Superman opened to $125 million in North America and an additional $95 million internationally, for a pretty good but not stellar $220 million. The important thing was that this figure meant the odds of topping $500 million were immediately high, if the audience word of mouth was positive enough and family attendance was high enough.
Of course, Superman wound up with an 83% at Rotten Tomatoes and an A- grade from audiences via Cinemascore, with high “recommend” scores. This resulted in a roughly 2.8x final multiplier that sent the film topping $600 million and ensuring the word was out: audience were happy to show up again for DC and Superman.
Superman’s home entertainment numbers have set records. It’s the highest-selling PVOD of 2025 and is ahead of Deadpool & Wolverine at the same point, with more than half a million U.S. households watching the film on home release in the first 72 hours. Those numbers will keep growing, and for anyone wondering why the film went to home entertainment so fast
Superman’s Future Is DC’s Future
The film’s popularity not only in theaters but now on home entertainment is a terrific sign for DC Studios, WBD, and any potential buyers bidding on the up-for-sale companies. These are amazing numbers, and they suggest audiences who didn’t make it to theaters for Superman will show up for writer-director Gunn’s follow-up Man of Tomorrow in 2027, and probably a year sooner for director Craig Gillespie’s Supergirl, which is penned by scribe Ana Nogueira.
Clayface, a horror movie Batman spinoff from director James Watkins with a script by Mike Flanagan and Hossein Amini, should benefit from the positive DC reputational boost and the tie-in to the bat-brand, and it helps that next year when Clayface hits theaters the press will have been full all summer of stories and information about Matt Reeves’ The Batman: Part II already in production.
I think next year’s combo of a Super-family movie and a Batman-world movie, setting up the following year’s Superman follow-up and Batman sequel, will continue to popularize the DCU brand and make it feel inevitable that this is the next “big thing” in superhero cinema.
But just as Superman kickstarted the new DCU successfully, the DCU’s future depends on the character and the studio delivering the goods again in what are becoming anxiously awaited follow-ups.

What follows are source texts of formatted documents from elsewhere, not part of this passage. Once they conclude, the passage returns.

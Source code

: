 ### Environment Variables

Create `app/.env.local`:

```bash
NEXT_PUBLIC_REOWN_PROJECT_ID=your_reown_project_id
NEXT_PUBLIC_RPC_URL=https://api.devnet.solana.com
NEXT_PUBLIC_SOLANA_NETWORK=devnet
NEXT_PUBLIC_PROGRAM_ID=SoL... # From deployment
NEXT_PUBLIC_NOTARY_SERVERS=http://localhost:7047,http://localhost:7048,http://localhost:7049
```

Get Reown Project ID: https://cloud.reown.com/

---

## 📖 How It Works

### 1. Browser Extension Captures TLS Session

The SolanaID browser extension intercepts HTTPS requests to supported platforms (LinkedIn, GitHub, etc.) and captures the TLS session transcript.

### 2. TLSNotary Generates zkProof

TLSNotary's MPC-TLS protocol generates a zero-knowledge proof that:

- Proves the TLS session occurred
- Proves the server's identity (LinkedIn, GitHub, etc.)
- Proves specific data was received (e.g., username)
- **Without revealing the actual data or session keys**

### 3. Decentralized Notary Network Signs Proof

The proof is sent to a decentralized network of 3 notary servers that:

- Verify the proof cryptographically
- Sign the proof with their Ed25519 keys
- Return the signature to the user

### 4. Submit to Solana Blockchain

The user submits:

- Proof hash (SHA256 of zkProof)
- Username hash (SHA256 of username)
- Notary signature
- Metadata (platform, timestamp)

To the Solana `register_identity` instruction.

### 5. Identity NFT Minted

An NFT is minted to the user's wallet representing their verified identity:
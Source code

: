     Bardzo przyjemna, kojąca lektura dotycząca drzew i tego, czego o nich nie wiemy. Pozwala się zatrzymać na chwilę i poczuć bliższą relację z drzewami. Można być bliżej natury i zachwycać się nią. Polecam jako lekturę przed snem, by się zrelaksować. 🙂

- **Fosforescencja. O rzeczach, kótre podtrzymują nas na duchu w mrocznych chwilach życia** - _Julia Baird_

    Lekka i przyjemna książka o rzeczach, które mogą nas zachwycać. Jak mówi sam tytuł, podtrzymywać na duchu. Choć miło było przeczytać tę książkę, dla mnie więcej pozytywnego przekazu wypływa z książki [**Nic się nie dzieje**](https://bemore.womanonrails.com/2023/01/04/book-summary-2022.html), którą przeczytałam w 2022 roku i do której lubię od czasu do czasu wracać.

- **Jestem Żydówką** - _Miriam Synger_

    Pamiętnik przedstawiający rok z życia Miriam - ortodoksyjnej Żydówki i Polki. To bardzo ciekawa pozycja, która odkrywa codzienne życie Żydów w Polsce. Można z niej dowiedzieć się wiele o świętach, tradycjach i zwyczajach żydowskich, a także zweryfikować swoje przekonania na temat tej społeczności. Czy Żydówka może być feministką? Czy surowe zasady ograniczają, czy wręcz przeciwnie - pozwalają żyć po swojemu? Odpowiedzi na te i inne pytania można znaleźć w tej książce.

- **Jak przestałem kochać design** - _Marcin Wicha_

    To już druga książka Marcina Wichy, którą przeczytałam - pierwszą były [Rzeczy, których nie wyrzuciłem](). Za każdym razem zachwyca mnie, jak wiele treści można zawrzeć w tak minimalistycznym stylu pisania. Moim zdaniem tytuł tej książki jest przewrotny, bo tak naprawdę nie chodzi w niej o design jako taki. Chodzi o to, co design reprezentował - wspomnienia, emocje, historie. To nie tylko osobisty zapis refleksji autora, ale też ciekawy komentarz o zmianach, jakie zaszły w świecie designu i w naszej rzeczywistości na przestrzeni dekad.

Supergirl also has to keep the ball rolling, as a stumble or mid response would slow momentum and could start a negative media narrative. And any sense of Supergirl underperforming or meeting with less enthusiastic audience and critical scores would in turn put even more pressure on Man of Tomorrow to hit a home run. If it doesn’t, then the DCU would feel the pain.
It’s no exaggeration to say Superman saved DC’s cinematic reputation and their chances for a shared superhero world. And it’s also no exaggeration to say it had to, really. Gunn and the entire team at DC Studios and WBD have a lot to be proud of, and nobody should underestimate how positive all of the signs are for next year and the year after. If things go as planned, then it will be a perfect mix of anticipation, potential, and actual delivery that could help set off exactly the sort of bidding war WBD hopes for when the inevitable buyout begins soon. Whoever wins could make the best business decision of their careers by staying out of DC Studios’ way and letting them work magic.